Giulianova, «tagliare bonus dirigenti e spese inutili». La ricetta del M5S vale 1 mln di euro

«Le casse sono vuote, serve cambio di rotta»

WhatsApp 328 3290550

Reporter:

WhatsApp 328 3290550

Letture:

643

Giulianova, «tagliare bonus dirigenti e spese inutili». La ricetta del M5S vale 1 mln di euro

Francesco Mastromauro




GIULIANOVA. Il Movimento 5 Stelle fa i conti in tasca all’amministrazione Mastromauro e il giudizio è impietoso.
«Le tasse sono aumentate in media del 17% (aumenti Tasi e Tari)» denunciano i pentastellati, «mentre la città versa nell’incuria più totale. La spesa del Comune è aumentata nel 2014 di ben 7 milioni di euro, per far fronte alle promesse della campagna elettorale, ossia voucher e lavori temporanei. Anche se volessimo togliere il debito per l’esproprio del parco Franchi (4,5 milioni) ci sarebbero più di 2 milioni di euro di spesa in più! Il saldo di cassa, ossia i soldi a disposizione del comune dal 2012 al 2014 è passato da 6, 8 milioni di euro a 400.000 euro, ossia hanno dilapidato più di 6 milioni di euro in tre anni: le casse sono vuote».
Il Movimento 5 Stelle Giulianova propone dunque di sfoltire le spese inutili che aggravano la già difficile condizione dei conti. Una sfoltita qua e una là per un totale di 1 milione di euro che, secondo i calcoli dei 5 Stelle, potrebbero essere recuperati senza fare troppi sacrifici.
Ecco cosa prevede la proposta: il taglio dei bonus ai dirigenti che porterebbe un risparmio di 86.000 euro, l’abolizione del quarto dirigente, per un risparmio di 123.000 euro, l’esternalizzazione del servizio mercato ittico in perdita, per un risparmio di circa 110.000 euro.
E poi ancora: taglio della figura del secondo segretario del sindaco, (risparmio 35.000 euro), razionalizzazione delle spese telefoniche (costo 175.000 €) che porterebbe ad un risparmio di almeno 50.000 €, dimezzamento delle consulenze esterne ad avvocati, architetti e professionisti vicini ai partiti politici che potrebbero produrre un risparmio di almeno 300.000 €.

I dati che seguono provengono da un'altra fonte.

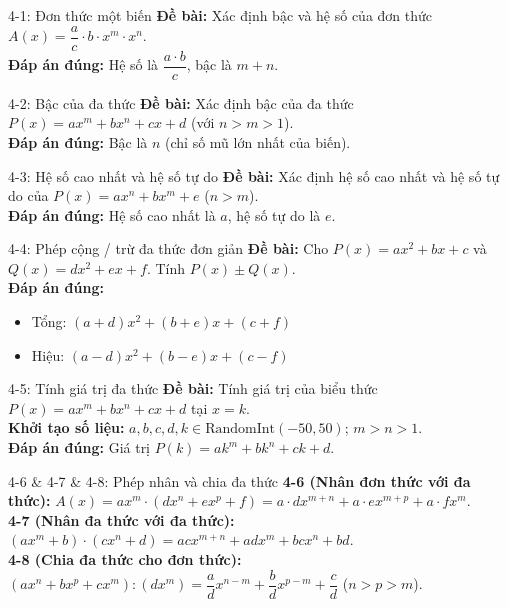 \documentclass[11pt, a4paper]{article}
\begin{document}
\begin{qbox}{4-1: Đơn thức một biến}
\textbf{Đề bài:} Xác định bậc và hệ số của đơn thức $A(x) = \dfrac{a}{c} \cdot b \cdot x^m \cdot x^n$. \\[0.3em]
\textbf{Đáp án đúng:} Hệ số là $\dfrac{a \cdot b}{c}$, bậc là $m + n$.
\end{qbox}

\begin{qbox}{4-2: Bậc của đa thức}
\textbf{Đề bài:} Xác định bậc của đa thức $P(x) = a x^m + b x^n + c x + d$ (với $n > m > 1$). \\[0.3em]
\textbf{Đáp án đúng:} Bậc là $n$ (chỉ số mũ lớn nhất của biến).
\end{qbox}

\begin{qbox}{4-3: Hệ số cao nhất và hệ số tự do}
\textbf{Đề bài:} Xác định hệ số cao nhất và hệ số tự do của $P(x) = a x^n + b x^m + e$ ($n > m$). \\[0.3em]
\textbf{Đáp án đúng:} Hệ số cao nhất là $a$, hệ số tự do là $e$.
\end{qbox}

\begin{qbox}{4-4: Phép cộng / trừ đa thức đơn giản}
\textbf{Đề bài:} Cho $P(x) = a x^2 + b x + c$ và $Q(x) = d x^2 + e x + f$. Tính $P(x) \pm Q(x)$. \\[0.3em]
\textbf{Đáp án đúng:} 
\begin{itemize}[leftmargin=1.5em, topsep=2pt, itemsep=2pt]
    \item Tổng: $(a+d)x^2 + (b+e)x + (c+f)$
    \item Hiệu: $(a-d)x^2 + (b-e)x + (c-f)$
\end{itemize}
\end{qbox}

\begin{qbox}{4-5: Tính giá trị đa thức}
\textbf{Đề bài:} Tính giá trị của biểu thức $P(x) = a x^m + b x^n + c x + d$ tại $x = k$. \\[0.3em]
\textbf{Khởi tạo số liệu:} $a, b, c, d, k \in \text{RandomInt}(-50, 50)$; $m > n > 1$. \\[0.3em]
\textbf{Đáp án đúng:} Giá trị $P(k) = a k^m + b k^n + c k + d$.
\end{qbox}

\begin{qbox}{4-6 \& 4-7 \& 4-8: Phép nhân và chia đa thức}
\textbf{4-6 (Nhân đơn thức với đa thức):} $A(x) = a x^m \cdot (d x^n + e x^p + f) = a\cdot d x^{m+n} + a\cdot e x^{m+p} + a\cdot f x^m$. \\[0.3em]
\textbf{4-7 (Nhân đa thức với đa thức):} $(a x^m + b) \cdot (c x^n + d) = a c x^{m+n} + a d x^m + b c x^n + b d$. \\[0.3em]
\textbf{4-8 (Chia đa thức cho đơn thức):} $(a x^n + b x^p + c x^m) : (d x^m) = \dfrac{a}{d} x^{n-m} + \dfrac{b}{d} x^{p-m} + \dfrac{c}{d}$ ($n > p > m$).
\end{qbox}
\end{document}
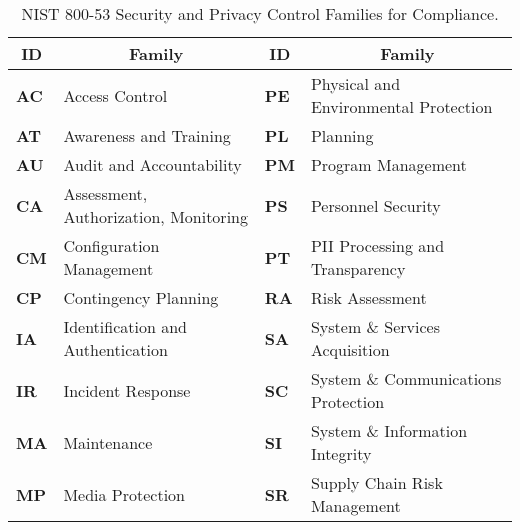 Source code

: \begin{table}[h]
\centering
\caption{NIST 800-53 Security and Privacy Control Families for Compliance.}
\label{tab:nistteighthundredff}
\begin{tabular}{|l|p{16em}|l|p{16em}|}
\hline
\multicolumn{1}{|c|}{\textbf{ID}} & \multicolumn{1}{c|}{\textbf{Family}} & \multicolumn{1}{c|}{\textbf{ID}} & \multicolumn{1}{c|}{\textbf{Family}} \\ \hline
{\textbf{AC}} & Access Control                            & {\textbf{PE}} & Physical and Environmental Protection \\ \hline
{\textbf{AT}} & Awareness and Training                    & {\textbf{PL}} & Planning                              \\ \hline
{\textbf{AU}} & Audit and Accountability                  & {\textbf{PM}} & Program Management                    \\ \hline
{\textbf{CA}} & Assessment, Authorization, Monitoring     & {\textbf{PS}} & Personnel Security                    \\ \hline
{\textbf{CM}} & Configuration Management                  & {\textbf{PT}} & PII Processing and Transparency       \\ \hline
{\textbf{CP}} & Contingency Planning                      & {\textbf{RA}} & Risk Assessment                       \\ \hline
{\textbf{IA}} & Identification and Authentication         & {\textbf{SA}} & System \& Services Acquisition        \\ \hline
{\textbf{IR}} & Incident Response                         & {\textbf{SC}} & System \& Communications Protection   \\ \hline
{\textbf{MA}} & Maintenance                               & {\textbf{SI}} & System \& Information Integrity       \\ \hline
{\textbf{MP}} & Media Protection                          & {\textbf{SR}} & Supply Chain Risk Management          \\ \hline
\end{tabular}
\end{table}
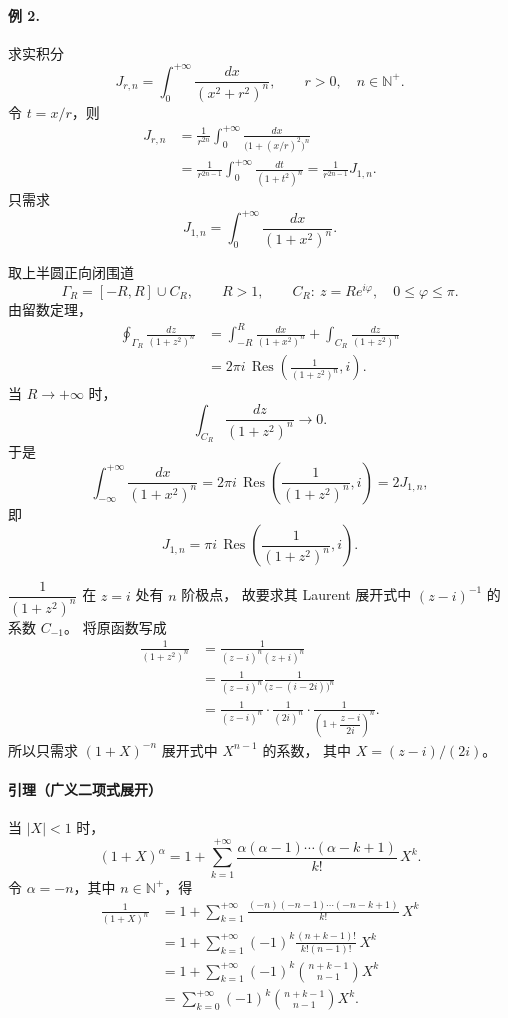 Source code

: \paragraph{例 2.}
求实积分
\[
  J_{r,n}=\int_0^{+\infty}\frac{dx}{(x^2+r^2)^n},
  \qquad r>0,\quad n\in\mathbb N^{+}.
\]
令 $t=x/r$，则
\begin{align*}
  J_{r,n}
  &=\frac{1}{r^{2n}}
    \int_0^{+\infty}\frac{dx}{\bigl(1+(x/r)^2\bigr)^n}\\
  &=\frac{1}{r^{2n-1}}
    \int_0^{+\infty}\frac{dt}{(1+t^2)^n}
   =\frac{1}{r^{2n-1}}J_{1,n}.
\end{align*}
只需求
\[
  J_{1,n}=\int_0^{+\infty}\frac{dx}{(1+x^2)^n}.
\]

取上半圆正向闭围道
\[
  \Gamma_R=[-R,R]\cup C_R,\qquad R>1,\qquad
  C_R:\ z=Re^{i\varphi},\quad 0\le\varphi\le\pi.
\]
由留数定理，
\begin{align*}
  \oint_{\Gamma_R}\frac{dz}{(1+z^2)^n}
  &=\int_{-R}^{R}\frac{dx}{(1+x^2)^n}
    +\int_{C_R}\frac{dz}{(1+z^2)^n}\\
  &=2\pi i\,\operatorname{Res}
    \left(\frac{1}{(1+z^2)^n},i\right).
\end{align*}
当 $R\to+\infty$ 时，
\[
  \int_{C_R}\frac{dz}{(1+z^2)^n}\longrightarrow0.
\]
于是
\[
  \int_{-\infty}^{+\infty}\frac{dx}{(1+x^2)^n}
  =2\pi i\,\operatorname{Res}
   \left(\frac{1}{(1+z^2)^n},i\right)
  =2J_{1,n},
\]
即
\[
  J_{1,n}=\pi i\,\operatorname{Res}
  \left(\frac{1}{(1+z^2)^n},i\right).
\]

$\dfrac{1}{(1+z^2)^n}$ 在 $z=i$ 处有 $n$ 阶极点，
故要求其 Laurent 展开式中 $(z-i)^{-1}$ 的系数 $C_{-1}$。
将原函数写成
\begin{align*}
  \frac{1}{(1+z^2)^n}
  &=\frac{1}{(z-i)^n(z+i)^n}\\
  &=\frac{1}{(z-i)^n}
    \frac{1}{\bigl(z-(i-2i)\bigr)^n}\\
  &=\frac{1}{(z-i)^n}\cdot\frac{1}{(2i)^n}
    \cdot\frac{1}{\left(1+\dfrac{z-i}{2i}\right)^n}.
\end{align*}
所以只需求 $(1+X)^{-n}$ 展开式中 $X^{n-1}$ 的系数，
其中 $X=(z-i)/(2i)$。

\paragraph{引理（广义二项式展开）}
当 $|X|<1$ 时，
\[
  (1+X)^\alpha
  =1+\sum_{k=1}^{+\infty}
    \frac{\alpha(\alpha-1)\cdots(\alpha-k+1)}{k!}\,X^k.
\]
令 $\alpha=-n$，其中 $n\in\mathbb N^{+}$，得
\begin{align*}
  \frac{1}{(1+X)^n}
  &=1+\sum_{k=1}^{+\infty}
    \frac{(-n)(-n-1)\cdots(-n-k+1)}{k!}\,X^k\\
  &=1+\sum_{k=1}^{+\infty}
    (-1)^k\frac{(n+k-1)!}{k!(n-1)!}\,X^k\\
  &=1+\sum_{k=1}^{+\infty}
    (-1)^k\binom{n+k-1}{n-1}X^k\\
  &=\sum_{k=0}^{+\infty}
    (-1)^k\binom{n+k-1}{n-1}X^k.
\end{align*}

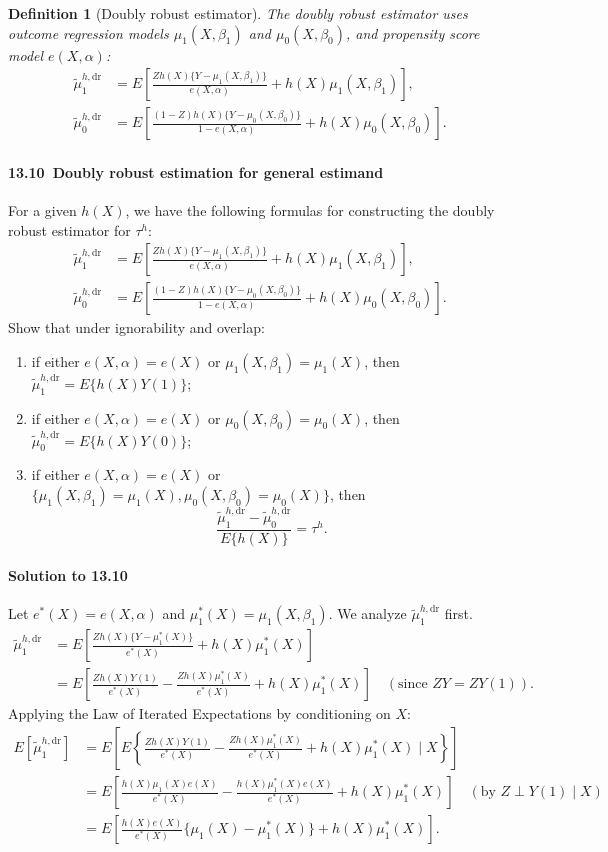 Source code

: \documentclass[krantz1]{krantz}
\newtheorem{definition}{Definition}
\def\ind{\perp}
\def\Paragraph{\paragraph}
\begin{document}
\begin{definition}[Doubly robust estimator]\label{13:def:DR-estimator}
The doubly robust estimator uses outcome regression models $\mu_1(X,\beta_1)$ and $\mu_0(X,\beta_0)$, and propensity score model $e(X,\alpha)$:
\begin{align*}
\tilde{\mu}_1^{h,\mathrm{dr}} &= E\left[\frac{Zh(X)\{Y-\mu_1(X,\beta_1)\}}{e(X,\alpha)} + h(X)\mu_1(X,\beta_1)\right], \\
\tilde{\mu}_0^{h,\mathrm{dr}} &= E\left[\frac{(1-Z)h(X)\{Y-\mu_0(X,\beta_0)\}}{1-e(X,\alpha)} + h(X)\mu_0(X,\beta_0)\right].
\end{align*}
\end{definition}
 \Paragraph{13.10~Doubly robust estimation for general estimand}\label{hw::general-estimand-dr}

For a given $h(X)$, we have the following formulas for constructing the doubly robust estimator for $\tau^h$:
\begin{align*}
\tilde{\mu}_1^{h,\mathrm{dr}} &= E\left[\frac{Zh(X)\{ Y-\mu_1(X,\beta_1) \}}{e(X,\alpha)} + h(X)\mu_1(X,\beta_1)\right], \\
\tilde{\mu}_0^{h,\mathrm{dr}} &= E\left[\frac{(1-Z)h(X)\{ Y-\mu_0(X,\beta_0) \}}{1-e(X,\alpha)} + h(X)\mu_0(X,\beta_0)\right].
\end{align*}
Show that under ignorability and overlap:
\begin{enumerate}
\item
if either $e(X,\alpha) = e(X)$ or $\mu_1(X,\beta_1) = \mu_1(X)$, then $\tilde{\mu}_1^{h,\mathrm{dr}} = E\{h(X)Y(1)\}$;
\item
if either $e(X,\alpha) = e(X)$ or $\mu_0(X,\beta_0) = \mu_0(X)$, then $\tilde{\mu}_0^{h,\mathrm{dr}} = E\{h(X)Y(0)\}$;
\item
if either $e(X,\alpha) = e(X)$ or $\{\mu_1(X,\beta_1) = \mu_1(X), \mu_0(X,\beta_0) = \mu_0(X)\}$, then
$$
\frac{\tilde{\mu}_1^{h,\mathrm{dr}} - \tilde{\mu}_0^{h,\mathrm{dr}}}{E\{h(X)\}} = \tau^h.
$$
\end{enumerate}

\Paragraph{Solution to 13.10}

Let $e^*(X) = e(X, \alpha)$ and $\mu_1^*(X) = \mu_1(X, \beta_1)$. We analyze $\tilde{\mu}_1^{h,\mathrm{dr}}$ first.
\begin{align*}
    \tilde{\mu}_1^{h,\mathrm{dr}} &= E\left[\frac{Zh(X)\{Y - \mu_1^*(X)\}}{e^*(X)} + h(X)\mu_1^*(X)\right] \\
    &= E\left[ \frac{Zh(X)Y(1)}{e^*(X)} - \frac{Zh(X)\mu_1^*(X)}{e^*(X)} + h(X)\mu_1^*(X) \right] \quad (\text{since } ZY = ZY(1)).
\end{align*}
Applying the Law of Iterated Expectations by conditioning on $X$:
\begin{align*}
    E[\tilde{\mu}_1^{h,\mathrm{dr}}] &= E\left[ E\left\{ \frac{Zh(X)Y(1)}{e^*(X)} - \frac{Zh(X)\mu_1^*(X)}{e^*(X)} + h(X)\mu_1^*(X) \mid X \right\} \right] \\
    &= E\left[ \frac{h(X) \mu_1(X) e(X)}{e^*(X)} - \frac{h(X)\mu_1^*(X)e(X)}{e^*(X)} + h(X)\mu_1^*(X) \right] \quad (\text{by } Z \ind Y(1) \mid X) \\
    &= E\left[ \frac{h(X)e(X)}{e^*(X)} \{ \mu_1(X) - \mu_1^*(X) \} + h(X)\mu_1^*(X) \right].
\end{align*}
\end{document}
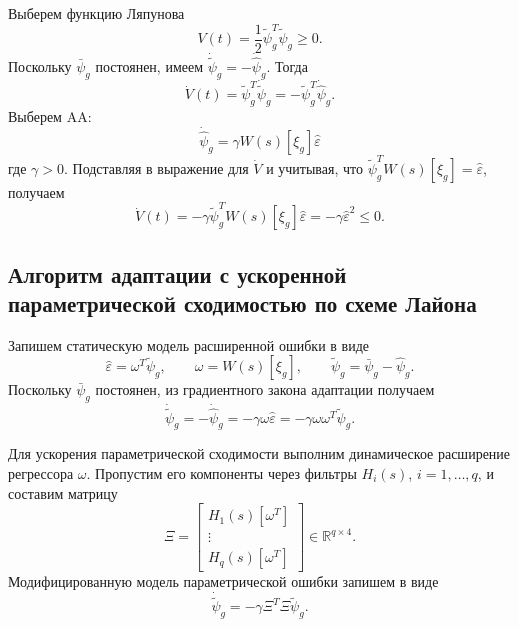 Выберем функцию Ляпунова
$$
V(t)=\frac{1}{2}\tilde{\psi}_g^T\tilde{\psi}_g\geq0.
$$
Поскольку $\bar{\psi}_g$ постоянен, имеем
$\dot{\tilde{\psi}}_g=-\dot{\hat{\psi}}_g$. Тогда
$$
\dot V(t)=\tilde{\psi}_g^T\dot{\tilde{\psi}}_g
=-\tilde{\psi}_g^T\dot{\hat{\psi}}_g.
$$
Выберем AA:
\begin{equation}
    \dot{\hat{\psi}}_g=\gamma W(s)[\xi_g]\hat{\varepsilon}
    \label{eq:qwe}
\end{equation}
где $\gamma>0$. Подставляя в выражение для $\dot V$ и учитывая,
что $\tilde{\psi}_g^T W(s)[\xi_g]=\hat{\varepsilon}$, получаем
$$
\dot V(t)
=-\gamma\tilde{\psi}_g^T W(s)[\xi_g]\hat{\varepsilon}
=-\gamma\hat{\varepsilon}^2
\leq 0.
$$

\subsection{Алгоритм адаптации с ускоренной параметрической сходимостью по схеме Лайона}
Запишем статическую модель расширенной ошибки в виде
$$
    \hat{\varepsilon}=\omega^T\tilde{\psi}_g,
    \qquad \omega=W(s)[\xi_g],
    \qquad \tilde{\psi}_g=\bar{\psi}_g-\hat{\psi}_g.
$$
Поскольку $\bar{\psi}_g$ постоянен, из градиентного закона
адаптации получаем
$$
    \dot{\tilde{\psi}}_g
    =-\dot{\hat{\psi}}_g
    =-\gamma\omega\hat{\varepsilon}
    =-\gamma\omega\omega^T\tilde{\psi}_g.
$$

Для ускорения параметрической сходимости выполним динамическое
расширение регрессора $\omega$. Пропустим его компоненты через
фильтры $H_i(s)$, $i=1,\ldots,q$, и составим матрицу
\begin{equation}
    \Xi=
    \begin{bmatrix}
        H_1(s)[\omega^T]\\
        \vdots\\
        H_q(s)[\omega^T]
    \end{bmatrix}
    \in\mathbb{R}^{q\times4}.
    \label{eq:lion_extended_regressor}
\end{equation}
Модифицированную модель параметрической ошибки запишем в виде
\begin{equation}
    \dot{\tilde{\psi}}_g=-\gamma\Xi^T\Xi\tilde{\psi}_g.
    \label{eq:lion_error_dynamics}
\end{equation}

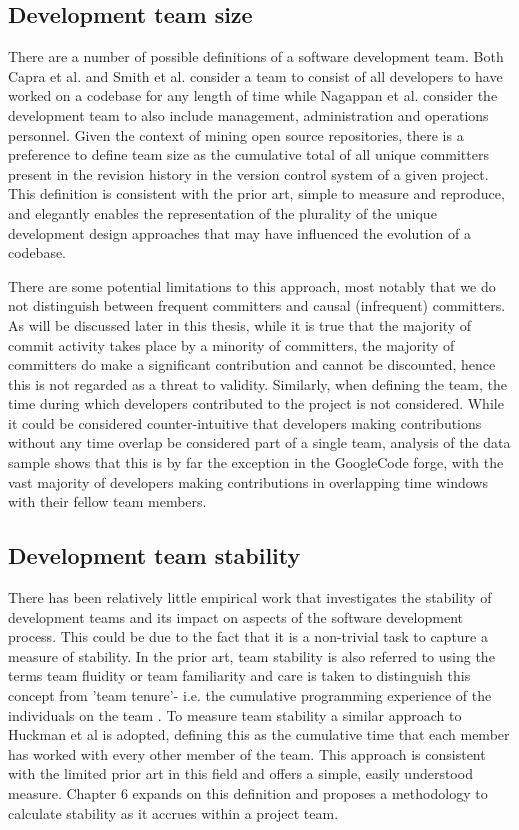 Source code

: \subsection{Development team size}
There are a number of possible definitions of a software development team. Both Capra et al. and Smith et al. consider a team to consist of all developers to have worked on a codebase for any length of time \cite{capra2008framework}\cite{smith2001empirical} while Nagappan et al. \cite{nagappan2008influence} consider the development team to also include management, administration and operations personnel. Given the context of mining open source repositories, there is a preference to define team size as the cumulative total of all unique committers present in the revision history in the version control system of a given project. This definition is consistent with the prior art, simple to measure and reproduce, and elegantly enables the representation of the plurality of the unique development design approaches that may have influenced the evolution of a codebase. 

There are some potential limitations to this approach, most notably that we do not distinguish between frequent committers and causal (infrequent) committers. As will be discussed later in this thesis, while it is true that the majority of commit activity takes place by a minority of committers, the majority of committers do make a significant contribution and cannot be discounted, hence this is not regarded as a threat to validity. Similarly, when defining the team, the time during which developers contributed to the project is not considered. While it could be considered counter-intuitive that developers making contributions without any time overlap be considered part of a single team, analysis of the data sample shows that this is by far the exception in the GoogleCode forge, with the vast majority of developers making contributions in overlapping time windows with their fellow team members.

\subsection{Development team stability}
There has been relatively little empirical work that investigates the stability of development teams and its impact on aspects of the software development process. This could be due to the fact that it is a non-trivial task to capture a measure of stability. In the prior art, team stability is also referred to using the terms team fluidity or team familiarity \cite{huckman2009team} and care is taken to distinguish this concept from 'team tenure'- i.e. the cumulative programming experience of the individuals on the team \cite{hackman2002leading}. To measure team stability a similar approach to Huckman et al \cite{huckman2009team} is adopted, defining this as the cumulative time that each member has worked with every other member of the team. This approach is consistent with the limited prior art in this field and offers a simple, easily understood measure. Chapter 6 expands on this definition and proposes a methodology to calculate stability as it accrues within a project team.
	
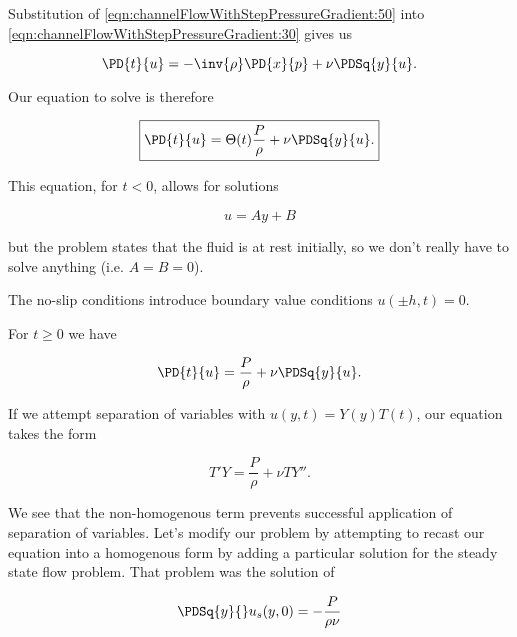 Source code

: Substitution of \ref{eqn:channelFlowWithStepPressureGradient:50} into \ref{eqn:channelFlowWithStepPressureGradient:30} gives us

\begin{equation}\label{eqn:channelFlowWithStepPressureGradient:70}
\PD{t}{u} = -\inv{\rho} \PD{x}{p} + \nu \PDSq{y}{u}.
\end{equation}

Our equation to solve is therefore

\begin{equation}\label{eqn:channelFlowWithStepPressureGradient:90}
\boxed{
\PD{t}{u} = \Theta(t) \frac{P}{\rho} + \nu \PDSq{y}{u}.
}
\end{equation}

This equation, for $t < 0$, allows for solutions

\begin{equation}\label{eqn:channelFlowWithStepPressureGradient:110}
u = A y + B
\end{equation}

but the problem states that the fluid is at rest initially, so we don't really have to solve anything (i.e. $A = B = 0$).

The no-slip conditions introduce boundary value conditions $u(\pm h, t) = 0$.

For $t \ge 0$ we have

\begin{equation}\label{eqn:channelFlowWithStepPressureGradient:130}
\PD{t}{u} = \frac{P}{\rho} + \nu \PDSq{y}{u}.
\end{equation}

If we attempt separation of variables with $u(y, t) = Y(y) T(t)$, our equation takes the form

\begin{equation}\label{eqn:channelFlowWithStepPressureGradient:150}
T' Y = \frac{P}{\rho} + \nu T Y''.
\end{equation}

We see that the non-homogenous term prevents successful application of separation of variables.  Let's modify our problem by attempting to recast our equation into a homogenous form by adding a particular solution for the steady state flow problem.  That problem was the solution of

\begin{equation}\label{eqn:channelFlowWithStepPressureGradient:170}
\PDSq{y}{} u_s(y, 0) = -\frac{P}{\rho \nu}
\end{equation}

Infine: efficientamento dell’ impianto di illuminazione (costo 976.000 €) per un risparmio di almeno 300.000 €, altri tagli a partecipate, partecipazioni a enti inutili, ulteriori voci di spesa sul bilancio.
«Il risparmio annuo», spiega il Movimento 5 Stelle, «ammonterebbe a circa un milione di euro che potrebbe essere utilizzato per dare aiuto alle attività commerciali e supportare i ceti più deboli».
«Gli unici soddisfatti in Consiglio comunale», continuano i 5 Stelle, «sembravano essere Di Teodoro, che imputava l’aumento di spesa al debito Franchi, senza considerare i due milioni di euro aggiuntivi che come detto sono stati spesi, e la capogruppo Pd Vasanella, che diceva come ci sia da essere soddisfatti perché nelle casse del comune ci sono 600.000 euro. Ma tre anni fa erano 6,8 milioni, ossia per la Vasanella il fatto che siano stati bruciati 6 milioni di euro e le casse del Comune siano vuote è irrilevante..... per noi è allucinante».